1999
Stand as a Witness
August 1999


“Stand as a Witness,” Liahona, Aug. 1999, 8

Stand as a Witness

I had repeated those words countless times. Now they were about to become more than words. I had to make them count.

I must have recited the Young Women theme a million times before I had an experience that helped me learn to appreciate its importance.

In Young Women opening exercises, I usually recited the theme without really thinking about what I was saying. But one particular day, during my junior year of high school, those inspired words rang through my mind as I faced an important decision.

My teacher assigned our speech class group projects. Each group picked a scene from a play to perform for the class. We spent the next four days preparing for our performances, and we started to hear rumors that one group of boys had chosen a questionable scene dealing with morality issues.

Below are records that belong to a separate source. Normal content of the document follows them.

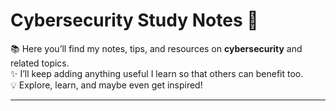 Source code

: # Cybersecurity Study Notes 🚀

📚 Here you’ll find my notes, tips, and resources on **cybersecurity** and related topics.  
✨ I’ll keep adding anything useful I learn so that others can benefit too.  
💡 Explore, learn, and maybe even get inspired!

---

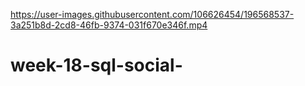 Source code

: 

https://user-images.githubusercontent.com/106626454/196568537-3a251b8d-2cd8-46fb-9374-031f670e346f.mp4






# week-18-sql-social-
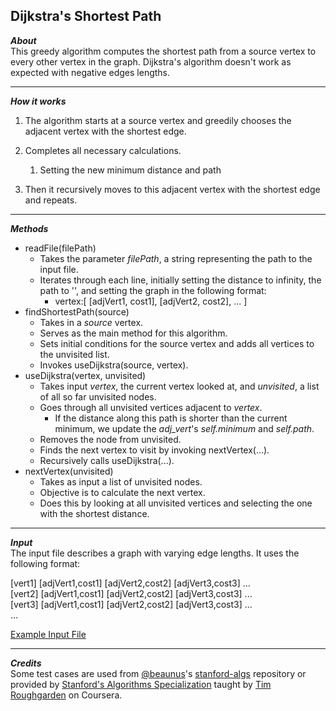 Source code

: ## Dijkstra's Shortest Path  
_**About**_  
This greedy algorithm computes the shortest path from a source vertex to every other vertex in the graph. Dijkstra's algorithm doesn't work as expected with negative edges lengths.  

---  

_**How it works**_  
1. The algorithm starts at a source vertex and greedily chooses the adjacent vertex with the shortest edge.  

1. Completes all necessary calculations.  
    1. Setting the new minimum distance and path

1. Then it recursively moves to this adjacent vertex with the shortest edge and repeats.  

---  

_**Methods**_  
- readFile(filePath)  
    - Takes the parameter _filePath_, a string representing the path to the input file.  
    - Iterates through each line, initially setting the distance to infinity, the path to '', and setting the graph in the following format:
        - vertex:\[ \[adjVert1, cost1\], \[adjVert2, cost2\], ... \]
- findShortestPath(source)  
    - Takes in a _source_ vertex.  
    - Serves as the main method for this algorithm.
    - Sets initial conditions for the source vertex and adds all vertices to the unvisited list.   
    - Invokes useDijkstra(source, vertex).  
- useDijkstra(vertex, unvisited)  
    - Takes input _vertex_, the current vertex looked at, and _unvisited_, a list of all so far unvisited nodes.
    - Goes through all unvisited vertices adjacent to _vertex_.  
        - If the distance along this path is shorter than the current minimum, we update the _adj\_vert_'s _self.minimum_ and _self.path_.  
    - Removes the node from unvisited.
    - Finds the next vertex to visit by invoking nextVertex(...).  
    - Recursively calls useDijkstra(...).  
- nextVertex(unvisited)  
    - Takes as input a list of unvisited nodes.  
    - Objective is to calculate the next vertex.  
    - Does this by looking at all unvisited vertices and selecting the one with the shortest distance.

---  

_**Input**_  
The input file describes a graph with varying edge lengths. It uses the following format:  

\[vert1\] \[adjVert1,cost1\] \[adjVert2,cost2\] \[adjVert3,cost3\] ...  
\[vert2\] \[adjVert1,cost1\] \[adjVert2,cost2\] \[adjVert3,cost3\] ...  
\[vert3\] \[adjVert1,cost1\] \[adjVert2,cost2\] \[adjVert3,cost3\] ...  
...  

[Example Input File]( https://github.com/keshprad/Algorithms/blob/3be082a22ee6bed98555cbd57c8b728c2d7a671c/DijkstraShortestPath/testCases/test1.txt )  

---  

_**Credits**_  
Some test cases are used from [@beaunus]( https://github.com/beaunus )'s [stanford-algs]( https://github.com/beaunus/stanford-algs ) repository or provided by [Stanford's Algorithms Specialization]( https://www.coursera.org/specializations/algorithms ) taught by [Tim Roughgarden]( https://www.linkedin.com/in/tim-roughgarden-1a594855 ) on Coursera.  
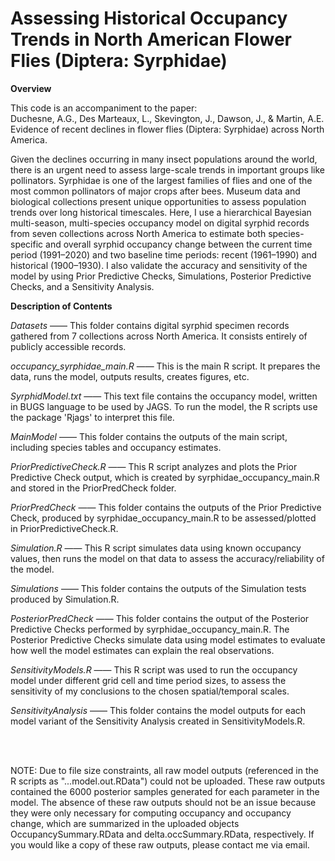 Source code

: # Assessing Historical Occupancy Trends in North American Flower Flies (Diptera: Syrphidae)

**Overview**

This code is an accompaniment to the paper:
<br>
Duchesne, A.G., Des Marteaux, L., Skevington, J., Dawson, J., & Martin, A.E. Evidence of recent declines in flower flies (Diptera: Syrphidae) across North America.

Given the declines occurring in many insect populations around the world, there is an urgent need to assess large-scale trends in important groups like pollinators. Syrphidae is one of the largest families of flies and one of the most common pollinators of major crops after bees. Museum data and biological collections present unique opportunities to assess population trends over long historical timescales. Here, I use a hierarchical Bayesian multi-season, multi-species occupancy model on digital syrphid records from seven collections across North America to estimate both species-specific and overall syrphid occupancy change between the current time period (1991–2020) and two baseline time periods: recent (1961–1990) and historical (1900–1930). I also validate the accuracy and sensitivity of the model by using Prior Predictive Checks, Simulations, Posterior Predictive Checks, and a Sensitivity Analysis.
 
**Description of Contents**

*Datasets* —— This folder contains digital syrphid specimen records gathered from 7 collections across North America. It consists entirely of publicly accessible records.

*occupancy_syrphidae_main.R* —— This is the main R script. It prepares the data, runs the model, outputs results, creates figures, etc.

*SyrphidModel.txt* —— This text file contains the occupancy model, written in BUGS language to be used by JAGS. To run the model, the R scripts use the package 'Rjags' to interpret this file.

*MainModel* —— This folder contains the outputs of the main script, including species tables and occupancy estimates.

*PriorPredictiveCheck.R* —— This R script analyzes and plots the Prior Predictive Check output, which is created by syrphidae_occupancy_main.R and stored in the PriorPredCheck folder.

*PriorPredCheck* —— This folder contains the outputs of the Prior Predictive Check, produced by syrphidae_occupancy_main.R to be assessed/plotted in PriorPredictiveCheck.R.

*Simulation.R* —— This R script simulates data using known occupancy values, then runs the model on that data to assess the accuracy/reliability of the model.

*Simulations* —— This folder contains the outputs of the Simulation tests produced by Simulation.R.

*PosteriorPredCheck* —— This folder contains the output of the Posterior Predictive Checks performed by syrphidae_occupancy_main.R. The Posterior Predictive Checks simulate data using model estimates to evaluate how well the model estimates can explain the real observations.

*SensitivityModels.R* —— This R script was used to run the occupancy model under different grid cell and time period sizes, to assess the sensitivity of my conclusions to the chosen spatial/temporal scales.

*SensitivityAnalysis* —— This folder contains the model outputs for each model variant of the Sensitivity Analysis created in SensitivityModels.R.

<br />&emsp;

NOTE: Due to file size constraints, all raw model outputs (referenced in the R scripts as "...model.out.RData") could not be uploaded. These raw outputs contained the 6000 posterior samples generated for each parameter in the model. The absence of these raw outputs should not be an issue because they were only necessary for computing occupancy and occupancy change, which are summarized in the uploaded objects OccupancySummary.RData and delta.occSummary.RData, respectively. If you would like a copy of these raw outputs, please contact me via email.
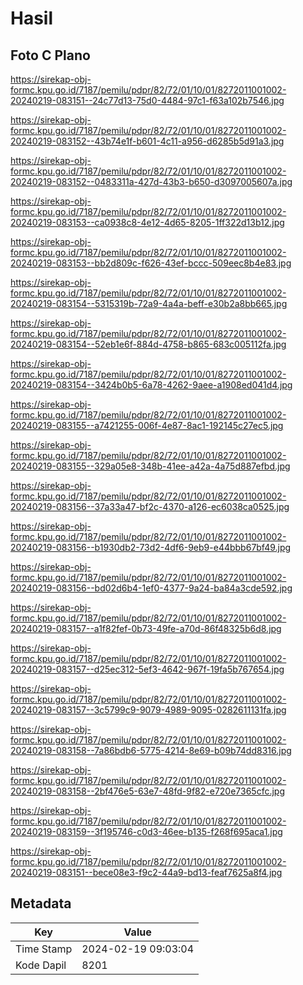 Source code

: # Hasil

## Foto C Plano

https://sirekap-obj-formc.kpu.go.id/7187/pemilu/pdpr/82/72/01/10/01/8272011001002-20240219-083151--24c77d13-75d0-4484-97c1-f63a102b7546.jpg

https://sirekap-obj-formc.kpu.go.id/7187/pemilu/pdpr/82/72/01/10/01/8272011001002-20240219-083152--43b74e1f-b601-4c11-a956-d6285b5d91a3.jpg

https://sirekap-obj-formc.kpu.go.id/7187/pemilu/pdpr/82/72/01/10/01/8272011001002-20240219-083152--0483311a-427d-43b3-b650-d3097005607a.jpg

https://sirekap-obj-formc.kpu.go.id/7187/pemilu/pdpr/82/72/01/10/01/8272011001002-20240219-083153--ca0938c8-4e12-4d65-8205-1ff322d13b12.jpg

https://sirekap-obj-formc.kpu.go.id/7187/pemilu/pdpr/82/72/01/10/01/8272011001002-20240219-083153--bb2d809c-f626-43ef-bccc-509eec8b4e83.jpg

https://sirekap-obj-formc.kpu.go.id/7187/pemilu/pdpr/82/72/01/10/01/8272011001002-20240219-083154--5315319b-72a9-4a4a-beff-e30b2a8bb665.jpg

https://sirekap-obj-formc.kpu.go.id/7187/pemilu/pdpr/82/72/01/10/01/8272011001002-20240219-083154--52eb1e6f-884d-4758-b865-683c005112fa.jpg

https://sirekap-obj-formc.kpu.go.id/7187/pemilu/pdpr/82/72/01/10/01/8272011001002-20240219-083154--3424b0b5-6a78-4262-9aee-a1908ed041d4.jpg

https://sirekap-obj-formc.kpu.go.id/7187/pemilu/pdpr/82/72/01/10/01/8272011001002-20240219-083155--a7421255-006f-4e87-8ac1-192145c27ec5.jpg

https://sirekap-obj-formc.kpu.go.id/7187/pemilu/pdpr/82/72/01/10/01/8272011001002-20240219-083155--329a05e8-348b-41ee-a42a-4a75d887efbd.jpg

https://sirekap-obj-formc.kpu.go.id/7187/pemilu/pdpr/82/72/01/10/01/8272011001002-20240219-083156--37a33a47-bf2c-4370-a126-ec6038ca0525.jpg

https://sirekap-obj-formc.kpu.go.id/7187/pemilu/pdpr/82/72/01/10/01/8272011001002-20240219-083156--b1930db2-73d2-4df6-9eb9-e44bbb67bf49.jpg

https://sirekap-obj-formc.kpu.go.id/7187/pemilu/pdpr/82/72/01/10/01/8272011001002-20240219-083156--bd02d6b4-1ef0-4377-9a24-ba84a3cde592.jpg

https://sirekap-obj-formc.kpu.go.id/7187/pemilu/pdpr/82/72/01/10/01/8272011001002-20240219-083157--a1f82fef-0b73-49fe-a70d-86f48325b6d8.jpg

https://sirekap-obj-formc.kpu.go.id/7187/pemilu/pdpr/82/72/01/10/01/8272011001002-20240219-083157--d25ec312-5ef3-4642-967f-19fa5b767654.jpg

https://sirekap-obj-formc.kpu.go.id/7187/pemilu/pdpr/82/72/01/10/01/8272011001002-20240219-083157--3c5799c9-9079-4989-9095-0282611131fa.jpg

https://sirekap-obj-formc.kpu.go.id/7187/pemilu/pdpr/82/72/01/10/01/8272011001002-20240219-083158--7a86bdb6-5775-4214-8e69-b09b74dd8316.jpg

https://sirekap-obj-formc.kpu.go.id/7187/pemilu/pdpr/82/72/01/10/01/8272011001002-20240219-083158--2bf476e5-63e7-48fd-9f82-e720e7365cfc.jpg

https://sirekap-obj-formc.kpu.go.id/7187/pemilu/pdpr/82/72/01/10/01/8272011001002-20240219-083159--3f195746-c0d3-46ee-b135-f268f695aca1.jpg

https://sirekap-obj-formc.kpu.go.id/7187/pemilu/pdpr/82/72/01/10/01/8272011001002-20240219-083151--bece08e3-f9c2-44a9-bd13-feaf7625a8f4.jpg


## Metadata

| Key        | Value               |
| ---------- | ------------------- |
| Time Stamp | 2024-02-19 09:03:04 |
| Kode Dapil | 8201                |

A lot of us were surprised when our teacher allowed them to keep their selection. He argued that it was a well-known play, and “for art’s sake,” he said, he must allow them to perform it.

On the day of the performances, our teacher again discussed the controversial play. He agreed it might be offensive. Then he added, “Those of you who feel uncomfortable have my permission to leave the room.” Jokingly, half the class stood up and pretended to walk out. Who wouldn’t want to take advantage of going to lunch early?

I began feeling a little nervous as the boys started their performance. At first, several of my classmates blushed and giggled uneasily, but as the scene went on, people began to relax. I was shocked to see no one leaving the room. I looked at a few of my Latter-day Saint friends, watching for one of them to give the signal for us to walk out together. But none of them did. I remained at my desk with my head down so no one could see my crimson cheeks. I felt very uncomfortable, but I was also afraid to leave. After all, it was art, right?

At that moment, the Young Women theme came into my mind: “We will ‘stand as witnesses of God at all times and in all things, and in all places’ (Mosiah 18:9).” Immediately, I knew what I was going to do. “All places” meant everywhere, even in a classroom with my friends.

Quietly, I got up and left the room. That was it. No one got up and followed me. No one applauded my valiant act. No one was converted by my example. But inside I knew I had done the right thing, even though people teased me for the next two weeks. I felt good about standing up for my beliefs “at all times and in all things, and in all places.”